All lines from the opening of the entries below through the line containing "- **Sottoscrizione**: *la" must be output exactly as they appear, with no other lines.

== MATERIAL PROVIDED ==

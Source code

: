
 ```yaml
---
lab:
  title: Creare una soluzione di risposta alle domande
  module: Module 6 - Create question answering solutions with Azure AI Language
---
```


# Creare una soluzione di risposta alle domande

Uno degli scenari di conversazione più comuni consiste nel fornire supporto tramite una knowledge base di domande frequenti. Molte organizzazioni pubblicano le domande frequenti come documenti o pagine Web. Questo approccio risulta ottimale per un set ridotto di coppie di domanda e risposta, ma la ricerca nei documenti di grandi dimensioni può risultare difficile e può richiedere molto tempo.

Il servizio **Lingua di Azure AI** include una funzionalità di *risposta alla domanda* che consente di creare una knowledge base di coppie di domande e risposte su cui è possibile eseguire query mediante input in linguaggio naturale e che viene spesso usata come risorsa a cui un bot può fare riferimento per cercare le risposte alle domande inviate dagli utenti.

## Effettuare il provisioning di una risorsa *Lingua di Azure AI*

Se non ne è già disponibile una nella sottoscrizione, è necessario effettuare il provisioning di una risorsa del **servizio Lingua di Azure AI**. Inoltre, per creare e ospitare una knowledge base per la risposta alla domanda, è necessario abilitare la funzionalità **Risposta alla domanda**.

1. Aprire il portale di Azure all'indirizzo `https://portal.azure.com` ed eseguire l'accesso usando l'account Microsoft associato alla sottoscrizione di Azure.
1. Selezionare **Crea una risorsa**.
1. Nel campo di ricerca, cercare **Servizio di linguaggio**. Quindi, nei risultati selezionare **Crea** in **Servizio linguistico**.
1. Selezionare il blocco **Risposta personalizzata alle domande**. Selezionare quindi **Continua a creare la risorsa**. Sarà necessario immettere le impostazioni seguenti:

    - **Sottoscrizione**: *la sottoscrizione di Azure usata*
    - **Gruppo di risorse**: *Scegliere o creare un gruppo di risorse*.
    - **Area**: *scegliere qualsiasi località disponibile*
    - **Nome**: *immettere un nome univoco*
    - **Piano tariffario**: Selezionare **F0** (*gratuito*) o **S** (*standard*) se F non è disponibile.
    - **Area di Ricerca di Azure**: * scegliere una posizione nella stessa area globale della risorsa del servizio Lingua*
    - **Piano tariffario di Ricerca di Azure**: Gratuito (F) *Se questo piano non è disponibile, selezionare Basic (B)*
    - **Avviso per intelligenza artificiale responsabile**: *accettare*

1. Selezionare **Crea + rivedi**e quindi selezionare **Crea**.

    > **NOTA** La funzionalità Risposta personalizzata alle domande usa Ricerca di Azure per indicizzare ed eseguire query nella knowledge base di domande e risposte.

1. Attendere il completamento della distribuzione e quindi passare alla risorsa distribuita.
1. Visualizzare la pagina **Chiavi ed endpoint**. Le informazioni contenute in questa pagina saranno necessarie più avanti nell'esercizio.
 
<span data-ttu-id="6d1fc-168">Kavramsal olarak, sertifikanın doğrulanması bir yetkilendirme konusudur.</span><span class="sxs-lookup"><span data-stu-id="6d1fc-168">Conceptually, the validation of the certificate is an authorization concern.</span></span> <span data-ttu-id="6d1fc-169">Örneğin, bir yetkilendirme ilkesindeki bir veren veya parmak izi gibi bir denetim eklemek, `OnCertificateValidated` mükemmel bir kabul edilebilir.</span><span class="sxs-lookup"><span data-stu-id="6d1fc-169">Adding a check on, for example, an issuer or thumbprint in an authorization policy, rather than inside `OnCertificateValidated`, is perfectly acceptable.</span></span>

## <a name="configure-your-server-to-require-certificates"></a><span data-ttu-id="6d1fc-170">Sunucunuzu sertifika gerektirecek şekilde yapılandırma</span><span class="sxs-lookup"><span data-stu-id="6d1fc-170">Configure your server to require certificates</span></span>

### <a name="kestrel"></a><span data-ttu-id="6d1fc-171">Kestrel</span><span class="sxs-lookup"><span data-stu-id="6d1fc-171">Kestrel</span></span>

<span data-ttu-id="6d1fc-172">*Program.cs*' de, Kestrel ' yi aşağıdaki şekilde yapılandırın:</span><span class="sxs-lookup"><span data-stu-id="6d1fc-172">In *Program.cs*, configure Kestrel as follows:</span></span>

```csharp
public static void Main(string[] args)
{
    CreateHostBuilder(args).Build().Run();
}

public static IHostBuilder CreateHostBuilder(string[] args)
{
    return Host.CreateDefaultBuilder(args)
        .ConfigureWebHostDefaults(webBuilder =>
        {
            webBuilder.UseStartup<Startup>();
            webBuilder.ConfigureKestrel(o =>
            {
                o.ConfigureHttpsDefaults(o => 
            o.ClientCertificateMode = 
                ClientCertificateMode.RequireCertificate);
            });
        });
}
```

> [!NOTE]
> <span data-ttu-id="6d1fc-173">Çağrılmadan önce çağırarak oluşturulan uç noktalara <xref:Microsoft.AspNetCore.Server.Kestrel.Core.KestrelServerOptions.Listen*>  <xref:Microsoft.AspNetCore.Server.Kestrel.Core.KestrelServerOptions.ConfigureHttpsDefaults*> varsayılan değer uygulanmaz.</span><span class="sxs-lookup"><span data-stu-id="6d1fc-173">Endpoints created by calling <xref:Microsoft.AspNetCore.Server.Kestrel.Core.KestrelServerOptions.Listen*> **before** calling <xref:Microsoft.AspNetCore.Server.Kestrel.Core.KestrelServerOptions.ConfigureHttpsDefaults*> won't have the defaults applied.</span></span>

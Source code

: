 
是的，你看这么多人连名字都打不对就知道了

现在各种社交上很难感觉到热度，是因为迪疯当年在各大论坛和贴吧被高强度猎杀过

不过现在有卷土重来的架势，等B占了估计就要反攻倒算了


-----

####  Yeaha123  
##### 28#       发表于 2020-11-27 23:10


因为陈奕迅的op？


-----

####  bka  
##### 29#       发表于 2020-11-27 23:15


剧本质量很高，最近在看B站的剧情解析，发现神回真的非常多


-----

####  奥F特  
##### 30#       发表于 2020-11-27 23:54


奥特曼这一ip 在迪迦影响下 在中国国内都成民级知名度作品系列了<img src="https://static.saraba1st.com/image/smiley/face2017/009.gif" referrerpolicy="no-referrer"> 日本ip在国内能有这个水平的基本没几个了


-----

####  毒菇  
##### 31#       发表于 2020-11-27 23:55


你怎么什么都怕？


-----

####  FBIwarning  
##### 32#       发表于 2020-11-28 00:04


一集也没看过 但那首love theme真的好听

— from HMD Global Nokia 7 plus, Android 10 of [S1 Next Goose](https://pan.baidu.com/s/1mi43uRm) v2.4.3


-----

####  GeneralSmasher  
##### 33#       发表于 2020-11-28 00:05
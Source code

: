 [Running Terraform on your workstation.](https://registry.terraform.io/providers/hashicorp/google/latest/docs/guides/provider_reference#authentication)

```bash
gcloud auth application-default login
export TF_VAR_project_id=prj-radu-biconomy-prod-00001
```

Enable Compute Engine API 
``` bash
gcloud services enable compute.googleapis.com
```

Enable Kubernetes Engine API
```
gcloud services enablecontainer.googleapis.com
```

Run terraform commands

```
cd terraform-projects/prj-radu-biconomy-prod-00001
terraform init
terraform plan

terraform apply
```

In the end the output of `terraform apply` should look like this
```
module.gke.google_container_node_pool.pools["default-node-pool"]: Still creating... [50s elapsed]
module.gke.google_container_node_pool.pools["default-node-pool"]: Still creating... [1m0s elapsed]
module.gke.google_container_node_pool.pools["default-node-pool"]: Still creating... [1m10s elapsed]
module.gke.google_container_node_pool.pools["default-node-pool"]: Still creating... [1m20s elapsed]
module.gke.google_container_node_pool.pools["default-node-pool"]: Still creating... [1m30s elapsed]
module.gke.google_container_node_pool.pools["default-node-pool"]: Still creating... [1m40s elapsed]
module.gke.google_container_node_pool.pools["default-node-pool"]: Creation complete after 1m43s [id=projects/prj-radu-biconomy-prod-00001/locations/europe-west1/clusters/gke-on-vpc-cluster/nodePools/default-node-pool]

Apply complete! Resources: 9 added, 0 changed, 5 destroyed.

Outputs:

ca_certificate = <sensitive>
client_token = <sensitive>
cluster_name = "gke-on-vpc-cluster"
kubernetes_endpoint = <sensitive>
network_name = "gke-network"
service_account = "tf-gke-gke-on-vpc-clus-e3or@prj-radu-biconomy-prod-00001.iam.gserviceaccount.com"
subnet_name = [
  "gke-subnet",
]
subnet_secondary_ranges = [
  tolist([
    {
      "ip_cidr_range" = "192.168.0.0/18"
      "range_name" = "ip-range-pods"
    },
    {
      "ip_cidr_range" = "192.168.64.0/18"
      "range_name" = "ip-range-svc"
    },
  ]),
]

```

===

- TASK RESULT:
Source code

:
 ```yaml
---
lab:
  title: Creare una soluzione di risposta alle domande
  module: Module 6 - Create question answering solutions with Azure AI Language
---
```


# Creare una soluzione di risposta alle domande

Uno degli scenari di conversazione più comuni consiste nel fornire supporto tramite una knowledge base di domande frequenti. Molte organizzazioni pubblicano le domande frequenti come documenti o pagine Web. Questo approccio risulta ottimale per un set ridotto di coppie di domanda e risposta, ma la ricerca nei documenti di grandi dimensioni può risultare difficile e può richiedere molto tempo.

Il servizio **Lingua di Azure AI** include una funzionalità di *risposta alla domanda* che consente di creare una knowledge base di coppie di domande e risposte su cui è possibile eseguire query mediante input in linguaggio naturale e che viene spesso usata come risorsa a cui un bot può fare riferimento per cercare le risposte alle domande inviate dagli utenti.

## Effettuare il provisioning di una risorsa *Lingua di Azure AI*

Se non ne è già disponibile una nella sottoscrizione, è necessario effettuare il provisioning di una risorsa del **servizio Lingua di Azure AI**. Inoltre, per creare e ospitare una knowledge base per la risposta alla domanda, è necessario abilitare la funzionalità **Risposta alla domanda**.

1. Aprire il portale di Azure all'indirizzo `https://portal.azure.com` ed eseguire l'accesso usando l'account Microsoft associato alla sottoscrizione di Azure.
1. Selezionare **Crea una risorsa**.
1. Nel campo di ricerca, cercare **Servizio di linguaggio**. Quindi, nei risultati selezionare **Crea** in **Servizio linguistico**.
1. Selezionare il blocco **Risposta personalizzata alle domande**. Selezionare quindi **Continua a creare la risorsa**. Sarà necessario immettere le impostazioni seguenti:

    - **Sottoscrizione**: *la sottoscrizione di Azure usata*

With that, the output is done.